━━━ Provided material

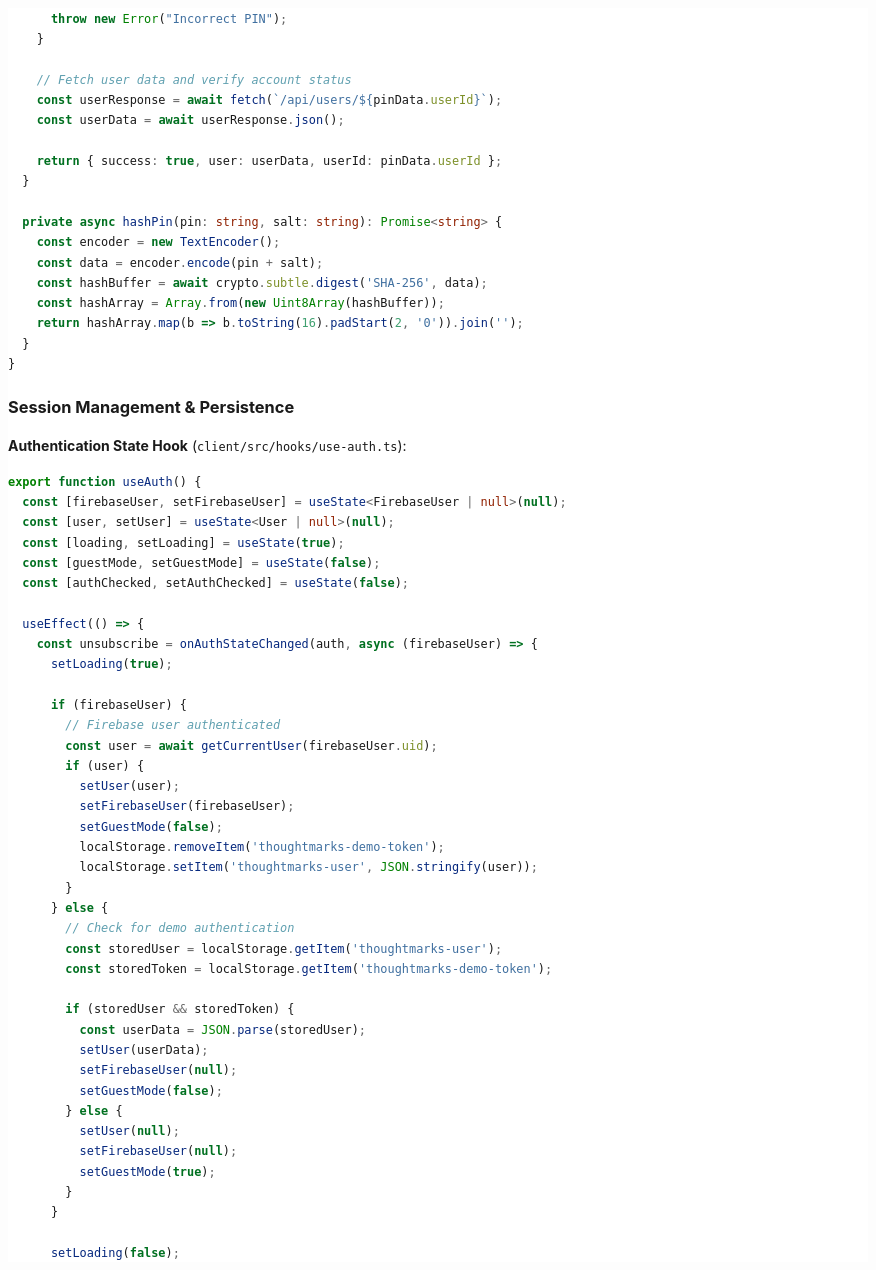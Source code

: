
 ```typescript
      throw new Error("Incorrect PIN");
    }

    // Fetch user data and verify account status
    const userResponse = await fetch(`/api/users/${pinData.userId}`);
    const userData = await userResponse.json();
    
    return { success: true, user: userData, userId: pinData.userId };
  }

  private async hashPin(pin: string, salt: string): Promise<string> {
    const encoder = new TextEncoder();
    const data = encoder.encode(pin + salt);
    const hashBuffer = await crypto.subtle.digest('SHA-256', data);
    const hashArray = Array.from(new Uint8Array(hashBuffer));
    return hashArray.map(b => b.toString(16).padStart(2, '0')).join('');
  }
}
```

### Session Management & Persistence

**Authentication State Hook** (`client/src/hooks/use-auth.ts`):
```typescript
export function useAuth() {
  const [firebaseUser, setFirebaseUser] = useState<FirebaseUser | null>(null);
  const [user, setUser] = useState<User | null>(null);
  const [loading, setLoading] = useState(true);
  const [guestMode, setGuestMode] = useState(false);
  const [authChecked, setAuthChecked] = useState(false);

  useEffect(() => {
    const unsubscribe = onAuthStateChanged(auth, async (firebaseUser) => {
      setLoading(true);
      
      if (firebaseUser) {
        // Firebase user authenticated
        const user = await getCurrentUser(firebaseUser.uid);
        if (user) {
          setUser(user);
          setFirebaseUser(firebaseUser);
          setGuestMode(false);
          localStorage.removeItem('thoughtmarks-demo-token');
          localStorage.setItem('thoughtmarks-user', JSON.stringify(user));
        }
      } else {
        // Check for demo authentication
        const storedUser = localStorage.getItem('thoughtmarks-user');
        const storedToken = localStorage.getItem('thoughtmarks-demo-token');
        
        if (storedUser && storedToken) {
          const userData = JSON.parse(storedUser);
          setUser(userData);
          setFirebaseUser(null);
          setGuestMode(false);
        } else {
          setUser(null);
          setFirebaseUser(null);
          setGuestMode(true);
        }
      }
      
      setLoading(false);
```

━━━━━━

What you have to do:
The images are to be left out; every line above should be set down exactly.

Solution to this problem:
Source code

:
 ```typescript
      throw new Error("Incorrect PIN");
    }

    // Fetch user data and verify account status
    const userResponse = await fetch(`/api/users/${pinData.userId}`);
    const userData = await userResponse.json();
    
    return { success: true, user: userData, userId: pinData.userId };
  }

  private async hashPin(pin: string, salt: string): Promise<string> {
    const encoder = new TextEncoder();
    const data = encoder.encode(pin + salt);
    const hashBuffer = await crypto.subtle.digest('SHA-256', data);
    const hashArray = Array.from(new Uint8Array(hashBuffer));
    return hashArray.map(b => b.toString(16).padStart(2, '0')).join('');
  }
}
```

### Session Management & Persistence

**Authentication State Hook** (`client/src/hooks/use-auth.ts`):
```typescript
export function useAuth() {
  const [firebaseUser, setFirebaseUser] = useState<FirebaseUser | null>(null);
  const [user, setUser] = useState<User | null>(null);
  const [loading, setLoading] = useState(true);
  const [guestMode, setGuestMode] = useState(false);
  const [authChecked, setAuthChecked] = useState(false);

  useEffect(() => {
    const unsubscribe = onAuthStateChanged(auth, async (firebaseUser) => {
      setLoading(true);
      
      if (firebaseUser) {
        // Firebase user authenticated
        const user = await getCurrentUser(firebaseUser.uid);
        if (user) {
          setUser(user);
          setFirebaseUser(firebaseUser);
          setGuestMode(false);
          localStorage.removeItem('thoughtmarks-demo-token');
          localStorage.setItem('thoughtmarks-user', JSON.stringify(user));
        }
      } else {
        // Check for demo authentication
        const storedUser = localStorage.getItem('thoughtmarks-user');
        const storedToken = localStorage.getItem('thoughtmarks-demo-token');
        
        if (storedUser && storedToken) {
          const userData = JSON.parse(storedUser);
          setUser(userData);
          setFirebaseUser(null);
          setGuestMode(false);
        } else {
          setUser(null);
          setFirebaseUser(null);
          setGuestMode(true);
        }
      }
      
      setLoading(false);
```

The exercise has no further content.